**Data extract**:
=======

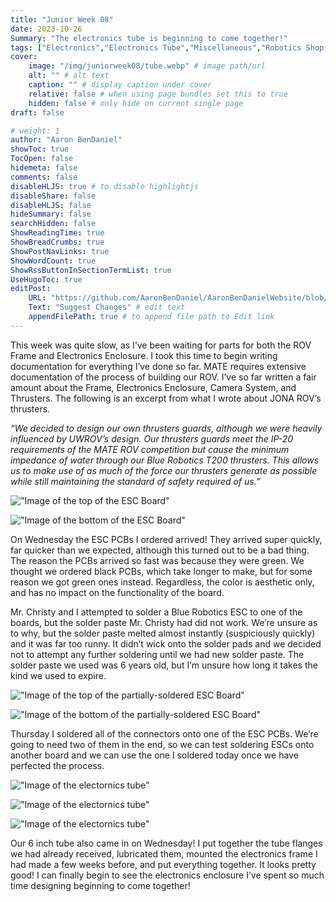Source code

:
 ```yaml
---
title: "Junior Week 08"
date: 2023-10-26
Summary: "The electronics tube is beginning to come together!"
tags: ["Electronics","Electronics Tube","Miscellaneous","Robotics Shop Blog","Sunk Robotics","Soldering"]
cover:
    image: "/img/juniorweek08/tube.webp" # image path/url
    alt: "" # alt text
    caption: "" # display caption under cover
    relative: false # when using page bundles set this to true
    hidden: false # only hide on current single page
draft: false

# weight: 1
author: "Aaron BenDaniel"
showToc: true
TocOpen: false
hidemeta: false
comments: false
disableHLJS: true # to disable highlightjs
disableShare: false
disableHLJS: false
hideSummary: false
searchHidden: false
ShowReadingTime: true
ShowBreadCrumbs: true
ShowPostNavLinks: true
ShowWordCount: true
ShowRssButtonInSectionTermList: true
UseHugoToc: true
editPost:
    URL: "https://github.com/AaronBenDaniel/AaronBenDanielWebsite/blob/main/content"
    Text: "Suggest Changes" # edit text
    appendFilePath: true # to append file path to Edit link
---
```


This week was quite slow, as I’ve been waiting for parts for both the ROV Frame and Electronics Enclosure. I took this time to begin writing documentation for everything I’ve done so far. MATE requires extensive documentation of the process of building our ROV. I’ve so far written a fair amount about the Frame, Electronics Enclosure, Camera System, and Thrusters. The following is an excerpt from what I wrote about JONA ROV’s thrusters.

*“We decided to design our own thrusters guards, although we were heavily influenced by UWROV’s design. Our thrusters guards meet the IP-20 requirements of the MATE ROV competition but cause the minimum impedance of water through our Blue Robotics T200 thrusters. This allows us to make use of as much of the force our thrusters generate as possible while still maintaining the standard of safety required of us.”*

!["Image of the top of the ESC Board"](/img/juniorweek08/top.webp)

!["Image of the bottom of the ESC Board"](/img/juniorweek08/bottom.webp)

On Wednesday the ESC PCBs I ordered arrived! They arrived super quickly, far quicker than we expected, although this turned out to be a bad thing. The reason the PCBs arrived so fast was because they were green. We thought we ordered black PCBs, which take longer to make, but for some reason we got green ones instead. Regardless, the color is aesthetic only, and has no impact on the functionality of the board.

Mr. Christy and I attempted to solder a Blue Robotics ESC to one of the boards, but the solder paste Mr. Christy had did not work. We’re unsure as to why, but the solder paste melted almost instantly (suspiciously quickly) and it was far too runny. It didn’t wick onto the solder pads and we decided not to attempt any further soldering until we had new solder paste. The solder paste we used was 6 years old, but I’m unsure how long it takes the kind we used to expire.

!["Image of the top of the partially-soldered ESC Board"](/img/juniorweek08/soldered.webp)

!["Image of the bottom of the partially-soldered ESC Board"](/img/juniorweek08/solderedbottom.webp)

Thursday I soldered all of the connectors onto one of the ESC PCBs. We’re going to need two of them in the end, so we can test soldering ESCs onto another board and we can use the one I soldered today once we have perfected the process.

!["Image of the electornics tube"](/img/juniorweek08/tube.webp)

!["Image of the electornics tube"](/img/juniorweek08/tubeside.webp)

!["Image of the electornics tube"](/img/juniorweek08/tubethrough.webp)

Our 6 inch tube also came in on Wednesday! I put together the tube flanges we had already received, lubricated them, mounted the electronics frame I had made a few weeks before, and put everything together. It looks pretty good! I can finally begin to see the electronics enclosure I’ve spent so much time designing beginning to come together!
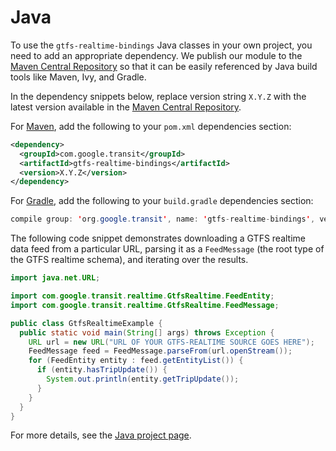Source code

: # Java

To use the `gtfs-realtime-bindings` Java classes in your own project, you need to add an appropriate dependency. We publish our module to the [Maven Central Repository](https://search.maven.org/) so that it can be easily referenced by Java build tools like Maven, Ivy, and Gradle.

In the dependency snippets below, replace version string `X.Y.Z` with the latest version available in the [Maven Central Repository](https://search.maven.org/#search%7Cga%7C1%7Ca%3A%22gtfs-realtime-bindings%22).

For [Maven](https://maven.apache.org/), add the following to your `pom.xml` dependencies section:

```xml
<dependency>
  <groupId>com.google.transit</groupId>
  <artifactId>gtfs-realtime-bindings</artifactId>
  <version>X.Y.Z</version>
</dependency>
```

For [Gradle](https://www.gradle.org/), add the following to your `build.gradle` dependencies section:

```java
compile group: 'org.google.transit', name: 'gtfs-realtime-bindings', version: 'X.Y.Z'
```

The following code snippet demonstrates downloading a GTFS realtime data feed from a particular URL, parsing it as a `FeedMessage` (the root type of the GTFS realtime schema), and iterating over the results.

```java
import java.net.URL;

import com.google.transit.realtime.GtfsRealtime.FeedEntity;
import com.google.transit.realtime.GtfsRealtime.FeedMessage;

public class GtfsRealtimeExample {
  public static void main(String[] args) throws Exception {
    URL url = new URL("URL OF YOUR GTFS-REALTIME SOURCE GOES HERE");
    FeedMessage feed = FeedMessage.parseFrom(url.openStream());
    for (FeedEntity entity : feed.getEntityList()) {
      if (entity.hasTripUpdate()) {
        System.out.println(entity.getTripUpdate());
      }
    }
  }
}
```

For more details, see the [Java project page](https://github.com/google/gtfs-realtime-bindings/tree/master/java).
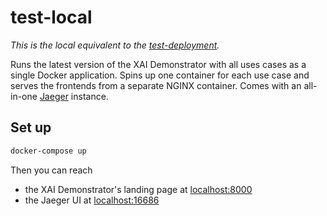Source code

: # test-local

_This is the local equivalent to the [test-deployment](../test-deployment/)._

Runs the latest version of the XAI Demonstrator with all uses cases as a single Docker application.
Spins up one container for each use case and serves the frontends from a separate NGINX container.
Comes with an all-in-one [Jaeger](https://www.jaegertracing.io/) instance.

## Set up

```bash
docker-compose up
```

Then you can reach
* the XAI Demonstrator's landing page at [localhost:8000](http://localhost:8000)
* the Jaeger UI at [localhost:16686](http://localhost:16686)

=======

**What the exercise asks**:
Transcribe the records above exactly, excluding every picture.

**Problem solution**:
Source code

:
 ```yaml
---
title: "Junior Week 08"
date: 2023-10-26
Summary: "The electronics tube is beginning to come together!"
tags: ["Electronics","Electronics Tube","Miscellaneous","Robotics Shop Blog","Sunk Robotics","Soldering"]
cover:
    image: "/img/juniorweek08/tube.webp" # image path/url
    alt: "" # alt text
    caption: "" # display caption under cover
    relative: false # when using page bundles set this to true
    hidden: false # only hide on current single page
draft: false

# weight: 1
author: "Aaron BenDaniel"
showToc: true
TocOpen: false
hidemeta: false
comments: false
disableHLJS: true # to disable highlightjs
disableShare: false
disableHLJS: false
hideSummary: false
searchHidden: false
ShowReadingTime: true
ShowBreadCrumbs: true
ShowPostNavLinks: true
ShowWordCount: true
ShowRssButtonInSectionTermList: true
UseHugoToc: true
editPost:
    URL: "https://github.com/AaronBenDaniel/AaronBenDanielWebsite/blob/main/content"
    Text: "Suggest Changes" # edit text
    appendFilePath: true # to append file path to Edit link
---
```


This week was quite slow, as I’ve been waiting for parts for both the ROV Frame and Electronics Enclosure. I took this time to begin writing documentation for everything I’ve done so far. MATE requires extensive documentation of the process of building our ROV. I’ve so far written a fair amount about the Frame, Electronics Enclosure, Camera System, and Thrusters. The following is an excerpt from what I wrote about JONA ROV’s thrusters.

*“We decided to design our own thrusters guards, although we were heavily influenced by UWROV’s design. Our thrusters guards meet the IP-20 requirements of the MATE ROV competition but cause the minimum impedance of water through our Blue Robotics T200 thrusters. This allows us to make use of as much of the force our thrusters generate as possible while still maintaining the standard of safety required of us.”*

!["Image of the top of the ESC Board"](/img/juniorweek08/top.webp)

!["Image of the bottom of the ESC Board"](/img/juniorweek08/bottom.webp)

On Wednesday the ESC PCBs I ordered arrived! They arrived super quickly, far quicker than we expected, although this turned out to be a bad thing. The reason the PCBs arrived so fast was because they were green. We thought we ordered black PCBs, which take longer to make, but for some reason we got green ones instead. Regardless, the color is aesthetic only, and has no impact on the functionality of the board.

Mr. Christy and I attempted to solder a Blue Robotics ESC to one of the boards, but the solder paste Mr. Christy had did not work. We’re unsure as to why, but the solder paste melted almost instantly (suspiciously quickly) and it was far too runny. It didn’t wick onto the solder pads and we decided not to attempt any further soldering until we had new solder paste. The solder paste we used was 6 years old, but I’m unsure how long it takes the kind we used to expire.

!["Image of the top of the partially-soldered ESC Board"](/img/juniorweek08/soldered.webp)

!["Image of the bottom of the partially-soldered ESC Board"](/img/juniorweek08/solderedbottom.webp)

Thursday I soldered all of the connectors onto one of the ESC PCBs. We’re going to need two of them in the end, so we can test soldering ESCs onto another board and we can use the one I soldered today once we have perfected the process.

!["Image of the electornics tube"](/img/juniorweek08/tube.webp)

!["Image of the electornics tube"](/img/juniorweek08/tubeside.webp)

!["Image of the electornics tube"](/img/juniorweek08/tubethrough.webp)

Our 6 inch tube also came in on Wednesday! I put together the tube flanges we had already received, lubricated them, mounted the electronics frame I had made a few weeks before, and put everything together. It looks pretty good! I can finally begin to see the electronics enclosure I’ve spent so much time designing beginning to come together!
Source code

: # Java

To use the `gtfs-realtime-bindings` Java classes in your own project, you need to add an appropriate dependency. We publish our module to the [Maven Central Repository](https://search.maven.org/) so that it can be easily referenced by Java build tools like Maven, Ivy, and Gradle.

In the dependency snippets below, replace version string `X.Y.Z` with the latest version available in the [Maven Central Repository](https://search.maven.org/#search%7Cga%7C1%7Ca%3A%22gtfs-realtime-bindings%22).

For [Maven](https://maven.apache.org/), add the following to your `pom.xml` dependencies section:

```xml
<dependency>
  <groupId>com.google.transit</groupId>
  <artifactId>gtfs-realtime-bindings</artifactId>
  <version>X.Y.Z</version>
</dependency>
```

For [Gradle](https://www.gradle.org/), add the following to your `build.gradle` dependencies section:

```java
compile group: 'org.google.transit', name: 'gtfs-realtime-bindings', version: 'X.Y.Z'
```

The following code snippet demonstrates downloading a GTFS realtime data feed from a particular URL, parsing it as a `FeedMessage` (the root type of the GTFS realtime schema), and iterating over the results.

```java
import java.net.URL;

import com.google.transit.realtime.GtfsRealtime.FeedEntity;
import com.google.transit.realtime.GtfsRealtime.FeedMessage;

public class GtfsRealtimeExample {
  public static void main(String[] args) throws Exception {
    URL url = new URL("URL OF YOUR GTFS-REALTIME SOURCE GOES HERE");
    FeedMessage feed = FeedMessage.parseFrom(url.openStream());
    for (FeedEntity entity : feed.getEntityList()) {
      if (entity.hasTripUpdate()) {
        System.out.println(entity.getTripUpdate());
      }
    }
  }
}
```

For more details, see the [Java project page](https://github.com/google/gtfs-realtime-bindings/tree/master/java).
Source code

: # test-local

_This is the local equivalent to the [test-deployment](../test-deployment/)._

Runs the latest version of the XAI Demonstrator with all uses cases as a single Docker application.
Spins up one container for each use case and serves the frontends from a separate NGINX container.
Comes with an all-in-one [Jaeger](https://www.jaegertracing.io/) instance.

## Set up

```bash
docker-compose up
```

Then you can reach
* the XAI Demonstrator's landing page at [localhost:8000](http://localhost:8000)
* the Jaeger UI at [localhost:16686](http://localhost:16686)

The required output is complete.